She was doing a terrible job of painstakingly applying a cosmetic to her face to try and conceal the bruises that persisted in haunting her skin and she now sorely regretted not visiting Bogan Zeal to obtain the salve that would have eradicated them.

While she had used the story of meeting with Bogan to distract Kelena from her true mission, Elara had planned to slip back and find him after the brogboar run, but time had not been on her side, nor luck it seemed.

How was this happening? When she was so close. When she'd literally stood in the sacred temple of her foremothers with the pendant around her neck, only to leave without achieving her aim and with the fear of her identity being revealed greater than it had ever been.

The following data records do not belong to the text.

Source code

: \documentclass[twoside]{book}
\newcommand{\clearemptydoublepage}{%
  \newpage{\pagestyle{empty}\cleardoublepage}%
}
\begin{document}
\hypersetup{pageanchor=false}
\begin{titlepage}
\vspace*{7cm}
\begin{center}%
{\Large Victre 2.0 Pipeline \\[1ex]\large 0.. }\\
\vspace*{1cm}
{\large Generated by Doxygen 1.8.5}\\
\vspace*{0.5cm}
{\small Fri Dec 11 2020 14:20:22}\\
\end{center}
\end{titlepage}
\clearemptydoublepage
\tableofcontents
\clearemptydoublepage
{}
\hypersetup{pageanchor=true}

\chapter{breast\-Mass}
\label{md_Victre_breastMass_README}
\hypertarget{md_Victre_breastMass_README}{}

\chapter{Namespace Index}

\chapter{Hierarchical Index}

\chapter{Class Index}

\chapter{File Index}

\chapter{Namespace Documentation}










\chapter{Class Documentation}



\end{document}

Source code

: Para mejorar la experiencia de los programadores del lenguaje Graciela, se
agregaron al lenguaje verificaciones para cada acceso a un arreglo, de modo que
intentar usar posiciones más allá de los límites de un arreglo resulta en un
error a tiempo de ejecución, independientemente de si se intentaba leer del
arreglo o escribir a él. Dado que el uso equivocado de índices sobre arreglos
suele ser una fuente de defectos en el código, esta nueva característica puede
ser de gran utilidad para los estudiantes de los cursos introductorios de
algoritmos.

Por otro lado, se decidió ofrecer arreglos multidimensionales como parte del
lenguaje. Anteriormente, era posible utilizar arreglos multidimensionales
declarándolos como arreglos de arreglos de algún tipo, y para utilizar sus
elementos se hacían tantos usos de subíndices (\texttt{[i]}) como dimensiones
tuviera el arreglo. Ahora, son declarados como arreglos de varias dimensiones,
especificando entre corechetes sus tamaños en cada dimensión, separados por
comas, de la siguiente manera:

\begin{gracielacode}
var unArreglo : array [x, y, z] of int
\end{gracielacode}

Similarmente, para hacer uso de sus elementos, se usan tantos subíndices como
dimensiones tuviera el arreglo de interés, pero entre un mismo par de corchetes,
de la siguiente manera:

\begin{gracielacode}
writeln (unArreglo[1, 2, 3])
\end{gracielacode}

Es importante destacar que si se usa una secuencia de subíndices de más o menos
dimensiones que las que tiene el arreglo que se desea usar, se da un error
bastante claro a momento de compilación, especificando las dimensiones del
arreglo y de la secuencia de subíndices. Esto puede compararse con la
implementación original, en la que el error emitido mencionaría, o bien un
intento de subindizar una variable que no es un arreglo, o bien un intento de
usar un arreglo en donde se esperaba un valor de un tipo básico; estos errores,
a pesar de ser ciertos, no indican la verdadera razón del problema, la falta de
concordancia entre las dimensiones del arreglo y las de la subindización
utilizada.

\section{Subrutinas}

She'd always dreaded the tide would come when she could hide no longer. Her mother had warned her, urged her to keep safe, to never let down her guard, and Elara had always fastidiously done just that. How could her downfall be set into motion in the very caves in which she should feel protected?

The fact that the novice knew that she existed, but also that he'd stepped foot on the very rock upon which her foremothers had stood – where her own mother had stood – burned Elara greatly. The anger stung her flesh like the vilest of insults.

You are not my enemy, he had said.

It was an absurdity. That a Highguard could say such a thing to a Naiad was a wild falsehood. The Order had been instrumental in carrying out the King's instructions. They had hunted and slaughtered every remaining water witch in Druvaria. They were as guilty of wiping them from Druvaria, as was Ban-Keren.

Remain in the water, naiadani. Her mother had uttered those urgent whispers to her as she'd lowered Elara into the Setalah, trying to hide the terror in her eyes – the fear she felt, not for herself, but for her daughter. May the foremothers protect you. Blessed waters. Blessed child. Do not resurface no matter what you hear.

It was her mother's screams she now heard as she looked in the mirror, seeing not her own reflection, but the face of the novice, the determination in his eyes as sharp as a blade edge.

Concealed in the water, Elara had strayed closed to the surface, desperate to see her mother one last time but instead, saw only the backs of the Highuards as they descended uoon the stricken form of the woman who had kept her safe her whole life. The woman who had shown her how to apply the skin sealants behind her ears. The woman who had sung the lullabies of their foremothers to her at bedtime. The woman who smelt faintly of sea salt and the laceflower coral that only grew in the subterranean caverns below the citadel.

Elara saw as one guard raised his fist – a great, hulking brute with arms easily six times the width of her own – and saw the novice instead, the deadly scimitar in his grasp.

We both lost our mothers to Ban-Keren and now we both live a lie. Can you not see that?

How Elara wished she could believe the earnest edge to his voice as he'd said those words, but everyone knew that a person was no better than a fool to believe anything the Order said, unless they were announcing your imminent death. In that, you could believe. But to even think that a novice was not her enemy?

Elara cursed again and threw the pot of cosmetic down into the empty basin, gripping the edge and closing her eyes, knowing that nothing could rid her of the novice's face taunting her mind with the falsehood clear in his gaze.

'Can I help?'

The sound of Kelena's voice wrenched up her head and she stared at her friend in the glass, as she loitered in the doorway, leaning casually against the frame.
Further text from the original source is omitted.